Why Your AI-Assisted Writing Still Feels Flat and How to Fix It (FREE Prompt Sheet)
The prompts I use to turn vague ideas into clear, compelling posts
Most writers on Substack already use AI.
We don’t use AI because we want shortcuts, but because writing is hard.
Ideas are fuzzy. Drafts feel flat. Everything sounds fine, but nothing feels sharp.
This guide focuses on what adding just a little extra detail can do for your writing.
Below are few example prompts that look similar on the surface,
but change the writing significantly.
1. Sharpen the angle before you write
👎 Prompt that doesn’t work
Write a Substack post about productivity.
We’ve all been here, right? You give a broad prompt and get a broad response in return—generic tips, familiar wording, nothing wrong with it, but nothing that sticks either.
You haven’t told AI what matters to you, so it fills the space with safe ideas.
👍 Prompt that works
Help me sharpen my angle.
My niche: focus & productivity for knowledge workers
My audience: ambitious professionals
Here’s my raw thought:
“I work a lot, but my work rarely feels finished.”
What angle would make this distinct from other Substack writers?
Why this works
You’re no longer asking for content.
You’re asking for clarity.
This prompt usually leads to a position like:
The real problem isn’t lack of focus, but it’s that work never feels finished.
That sentence alone tells you what the piece is about.
Not productivity in general, but the mental weight of unfinished work.
2. Generate ideas that think, not instruct
👎 Prompt that doesn’t work
Give me 10 productivity tips for busy professionals.
This produces advice.
Advice is easy to skim and easy to forget.
👍 Prompt that works
Generate content ideas about productivity based on:
- common mistakes
- mental friction
- things people feel but rarely name
Why this works
Instead of tips, you get directions of thought, for example:
Why unfinished work is more exhausting than long hours
The hidden cost of keeping everything “open”
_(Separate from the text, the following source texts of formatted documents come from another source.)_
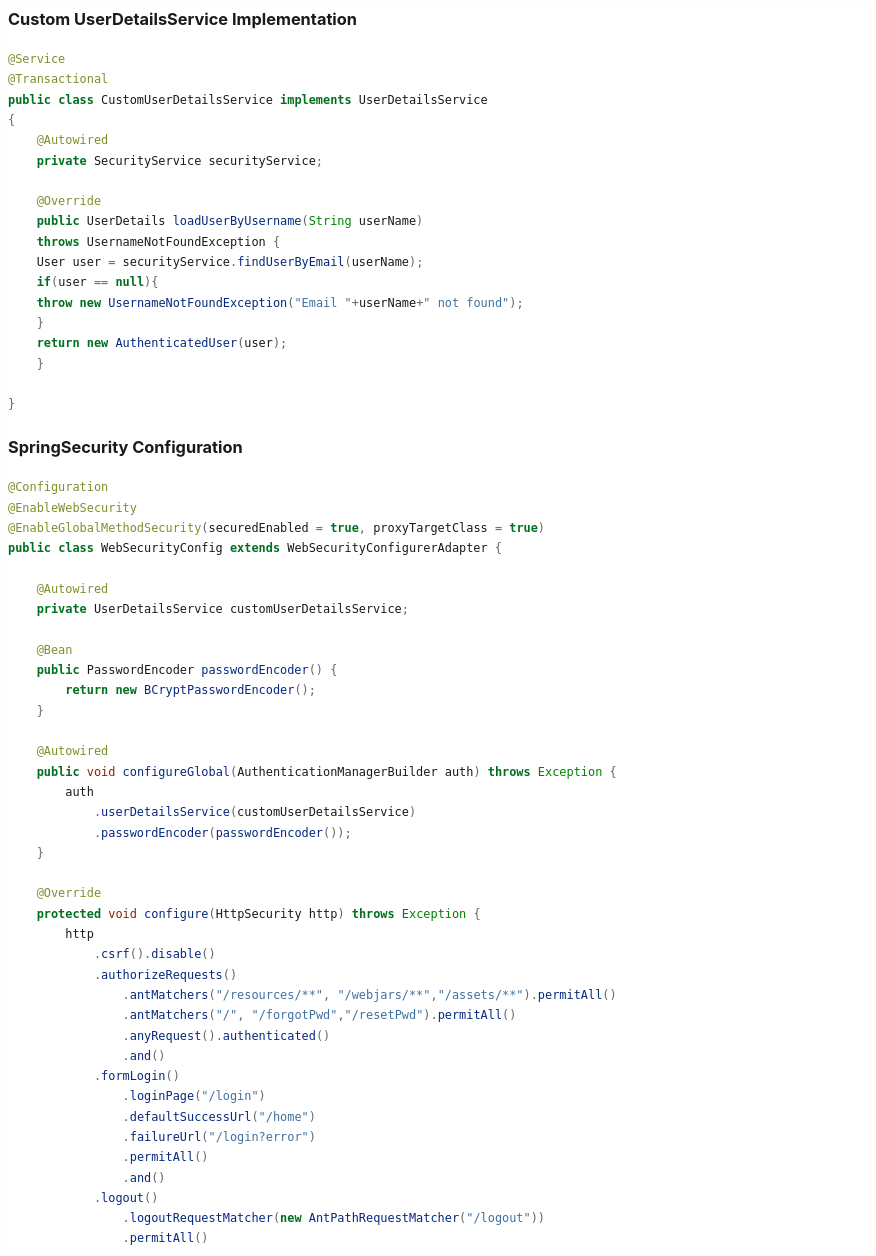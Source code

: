 ### Custom UserDetailsService Implementation

```java
@Service
@Transactional
public class CustomUserDetailsService implements UserDetailsService
{
	@Autowired
	private SecurityService securityService;
	
	@Override
	public UserDetails loadUserByUsername(String userName)
	throws UsernameNotFoundException {
	User user = securityService.findUserByEmail(userName);
	if(user == null){
	throw new UsernameNotFoundException("Email "+userName+" not found");
	}
	return new AuthenticatedUser(user);
	}

}
```

### SpringSecurity Configuration

```java
@Configuration
@EnableWebSecurity
@EnableGlobalMethodSecurity(securedEnabled = true, proxyTargetClass = true)
public class WebSecurityConfig extends WebSecurityConfigurerAdapter {
	
	@Autowired
	private UserDetailsService customUserDetailsService;
	
	@Bean
    public PasswordEncoder passwordEncoder() {
        return new BCryptPasswordEncoder();
    }
	
	@Autowired
    public void configureGlobal(AuthenticationManagerBuilder auth) throws Exception {
        auth
        	.userDetailsService(customUserDetailsService)
        	.passwordEncoder(passwordEncoder());
    }
	
    @Override
    protected void configure(HttpSecurity http) throws Exception {
        http
        	.csrf().disable()
            .authorizeRequests()
            	.antMatchers("/resources/**", "/webjars/**","/assets/**").permitAll()
                .antMatchers("/", "/forgotPwd","/resetPwd").permitAll()
                .anyRequest().authenticated()
                .and()
            .formLogin()
                .loginPage("/login")
                .defaultSuccessUrl("/home")
                .failureUrl("/login?error")
                .permitAll()
                .and()
            .logout()
            	.logoutRequestMatcher(new AntPathRequestMatcher("/logout"))
            	.permitAll()
```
When productivity systems fail because nothing is ever done
These aren’t instructions.
They’re observations people recognize but haven’t articulated yet.
That recognition is what keeps readers engaged on Substack.
3. Question the assumptions hiding in your idea
👎 Prompt that doesn’t work
Expand on this idea and make it more compelling.AI will usually reinforce the same premise you already have.
If the assumption is weak, the writing gets smoother, but not stronger.
👍 Prompt that works
What assumptions do most content writers in my niche make
that might not actually hold true?Why this works
Most writing fails because it accepts the default story.
This prompt helps you surface questions like:
Is “more discipline” actually the answer here?
Does this advice assume people control their workload?
Who does this idea not work for?
Often, the most interesting angle isn’t a new insight —
it’s noticing where the common one quietly breaks.
4. Pressure-test your draft with a critical reader
👎 Prompt that doesn’t work
Improve this text and make it clearer.
AI will polish your sentences without complaint. If that was the goal, mission accomplished. But you were after something more than that, weren’t you?
👍 Prompt that works
Read this draft as a skeptical knowledge worker.
What would you question, doubt, or push back on?
Why this works
This prompt introduces friction before publication.
It forces you to clarify things you may have skipped:
What does “finished” actually mean?
Does this apply in high-pressure jobs?
Where does this idea break down?
Your writing becomes more precise.
5. Use AI to structure thinking, not rewrite it
👎 Prompt that doesn’t work
Rewrite this post to sound better.
The AI will probably give you five versions of your post. None of them will land exactly right. Meanwhile, you’ve wasted time and compute simply by being vague, when a little extra precision would have made all the difference.
👍 Prompt that works
Create a clear outline for this idea:
- start with the observation
- explain why it matters
- show my perspective
- end with what this changes for the reader
Why this works
AI is very good at structure.
You stay responsible for meaning.
The result is writing that feels intentional instead of rambling without sounding formulaic.
6. Let AI help with openings and endings only
👎 Prompt that doesn’t work
Write an engaging introduction and conclusion.
You’ll usually get something polished and generic.
👍 Prompt that works
Opening
Write five possible opening paragraphs in a personal, letter-like tone.
No hype. No bold claims. Just recognition.
Ending
Suggest three endings:
- one reflective question
- one uncomfortable thought
- one invitation to respond
Why this works
You’re not outsourcing your voice.
You’re giving yourself choices, then selecting what feels true.
AI can make you a better writer, but only if you use it to push back on your work and make the details explicit. Keep in mind that AI will always generate an answer. The key difference is that, if you were having this conversation with a human, they would ask follow-up questions to clarify the scope. AI rarely does that on its own, because it doesn’t have that kind of self-reflection and so it doesn’t reflect on the information it’s missing.
Used well, however, it can help you spot where your ideas are vague, too safe (no friction!), or still unfinished.